[SPARK-19178][SQL] convert string of large numbers to int should return null

## What changes were proposed in this pull request? When we convert a string to integral, we will convert that string to `decimal(20, 0)` first, so that we can turn a string with decimal format to truncated integral, e.g. `CAST('1.2' AS int)` will return `1`. However, this brings problems when we convert a string with large numbers to integral, e.g. `CAST('1234567890123' AS int)` will return `1912276171`, while Hive returns null as we expected. This is a long standing bug(seems it was there the first day Spark SQL was created), this PR fixes this bug by adding the native support to convert `UTF8String` to integral. ## How was this patch tested? new regression tests Author: Wenchen Fan <wenchen@databricks.com> Closes #16550 from cloud-fan/string-to-int.
author: Wenchen Fan <wenchen@databricks.com> 2017-01-12 22:52:34 -0800
committer: gatorsmile <gatorsmile@gmail.com> 2017-01-12 22:52:34 -0800
commit: 6b34e745bb8bdcf5a8bb78359fa39bbe8c6563cc (patch)
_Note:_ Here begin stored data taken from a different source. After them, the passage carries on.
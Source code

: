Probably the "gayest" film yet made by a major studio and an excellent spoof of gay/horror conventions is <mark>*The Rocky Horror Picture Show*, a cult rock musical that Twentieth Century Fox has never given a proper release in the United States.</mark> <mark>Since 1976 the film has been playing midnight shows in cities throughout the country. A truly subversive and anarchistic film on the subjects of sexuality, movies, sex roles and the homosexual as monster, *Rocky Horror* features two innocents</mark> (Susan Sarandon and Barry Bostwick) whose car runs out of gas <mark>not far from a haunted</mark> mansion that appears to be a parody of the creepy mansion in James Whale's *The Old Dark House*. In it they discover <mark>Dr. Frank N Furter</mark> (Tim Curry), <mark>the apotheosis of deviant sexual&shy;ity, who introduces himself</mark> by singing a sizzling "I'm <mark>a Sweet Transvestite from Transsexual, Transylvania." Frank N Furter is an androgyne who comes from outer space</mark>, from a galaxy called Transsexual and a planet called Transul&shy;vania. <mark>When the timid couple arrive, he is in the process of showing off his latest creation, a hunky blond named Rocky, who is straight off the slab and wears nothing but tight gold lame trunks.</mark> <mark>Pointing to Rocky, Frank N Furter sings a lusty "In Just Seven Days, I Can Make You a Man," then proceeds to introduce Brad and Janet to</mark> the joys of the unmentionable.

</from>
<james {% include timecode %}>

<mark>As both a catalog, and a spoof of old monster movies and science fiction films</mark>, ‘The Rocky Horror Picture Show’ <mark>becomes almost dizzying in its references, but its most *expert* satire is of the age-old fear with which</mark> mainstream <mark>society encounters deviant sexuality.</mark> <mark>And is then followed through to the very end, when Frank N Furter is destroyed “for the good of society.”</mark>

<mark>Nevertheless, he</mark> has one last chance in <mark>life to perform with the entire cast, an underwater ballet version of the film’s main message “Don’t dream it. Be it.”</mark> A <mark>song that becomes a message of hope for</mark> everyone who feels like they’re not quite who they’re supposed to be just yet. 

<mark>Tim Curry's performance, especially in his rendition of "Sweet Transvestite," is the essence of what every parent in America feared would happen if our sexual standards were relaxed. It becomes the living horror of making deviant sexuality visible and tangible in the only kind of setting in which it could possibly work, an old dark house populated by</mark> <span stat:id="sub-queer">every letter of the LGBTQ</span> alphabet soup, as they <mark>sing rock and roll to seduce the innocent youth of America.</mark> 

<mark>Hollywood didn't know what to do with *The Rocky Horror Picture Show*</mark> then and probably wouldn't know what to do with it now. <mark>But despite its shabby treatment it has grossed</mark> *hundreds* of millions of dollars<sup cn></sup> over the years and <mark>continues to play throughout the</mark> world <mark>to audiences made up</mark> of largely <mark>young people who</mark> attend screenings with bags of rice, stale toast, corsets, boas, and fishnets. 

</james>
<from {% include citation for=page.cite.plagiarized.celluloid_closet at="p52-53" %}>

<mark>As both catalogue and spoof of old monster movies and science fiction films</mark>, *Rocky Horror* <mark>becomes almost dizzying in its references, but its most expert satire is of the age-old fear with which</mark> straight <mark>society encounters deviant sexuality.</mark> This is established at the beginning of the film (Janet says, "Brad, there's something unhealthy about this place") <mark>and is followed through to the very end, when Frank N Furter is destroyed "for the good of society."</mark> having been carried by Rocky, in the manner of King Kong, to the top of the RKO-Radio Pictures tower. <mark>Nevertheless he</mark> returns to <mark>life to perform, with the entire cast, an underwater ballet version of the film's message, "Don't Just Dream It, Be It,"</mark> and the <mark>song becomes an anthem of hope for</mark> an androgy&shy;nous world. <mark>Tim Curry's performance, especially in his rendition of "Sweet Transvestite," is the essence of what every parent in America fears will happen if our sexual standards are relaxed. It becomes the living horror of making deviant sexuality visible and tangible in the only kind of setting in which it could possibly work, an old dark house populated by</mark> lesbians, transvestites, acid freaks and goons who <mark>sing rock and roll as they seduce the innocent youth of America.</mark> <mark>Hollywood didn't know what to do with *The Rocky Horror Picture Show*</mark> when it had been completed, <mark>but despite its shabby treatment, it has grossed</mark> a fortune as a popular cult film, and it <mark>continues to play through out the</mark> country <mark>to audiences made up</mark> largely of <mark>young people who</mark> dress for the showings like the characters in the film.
tree: ec818366a8134bbe1a62e0770e712694410d9860 /common
parent: 7f24a0b6c32c56a38cf879d953bbd523922ab9c9 (diff)
download: spark-6b34e745bb8bdcf5a8bb78359fa39bbe8c6563cc.tar.gz
spark-6b34e745bb8bdcf5a8bb78359fa39bbe8c6563cc.tar.bz2
spark-6b34e745bb8bdcf5a8bb78359fa39bbe8c6563cc.zip
1 files changed, 184 insertions, 0 deletions
diff --git a/common/unsafe/src/main/java/org/apache/spark/unsafe/types/UTF8String.java b/common/unsafe/src/main/java/org/apache/spark/unsafe/types/UTF8String.java
index 0255f53113..3800d53c02 100644
--- a/common/unsafe/src/main/java/org/apache/spark/unsafe/types/UTF8String.java
+++ b/common/unsafe/src/main/java/org/apache/spark/unsafe/types/UTF8String.java
@@ -835,6 +835,190 @@ public final class UTF8String implements Comparable<UTF8String>, Externalizable,
     return fromString(sb.toString());
   }
 
+  private int getDigit(byte b) {
+    if (b >= '0' && b <= '9') {
+      return b - '0';
+    }
+    throw new NumberFormatException(toString());
+  }
+
+  /**
+   * Parses this UTF8String to long.
+   *
+   * Note that, in this method we accumulate the result in negative format, and convert it to
+   * positive format at the end, if this string is not started with '-'. This is because min value
+   * is bigger than max value in digits, e.g. Integer.MAX_VALUE is '2147483647' and
+   * Integer.MIN_VALUE is '-2147483648'.
+   *
+   * This code is mostly copied from LazyLong.parseLong in Hive.
+   */
+  public long toLong() {
+    if (numBytes == 0) {
+      throw new NumberFormatException("Empty string");
+    }
+
+    byte b = getByte(0);
+    final boolean negative = b == '-';
+    int offset = 0;
+    if (negative || b == '+') {
+      offset++;
+      if (numBytes == 1) {
+        throw new NumberFormatException(toString());
+      }
+    }
+
+    final byte separator = '.';
+    final int radix = 10;
+    final long stopValue = Long.MIN_VALUE / radix;
+    long result = 0;
+
+    while (offset < numBytes) {
+      b = getByte(offset);
+      offset++;
+      if (b == separator) {
+        // We allow decimals and will return a truncated integral in that case.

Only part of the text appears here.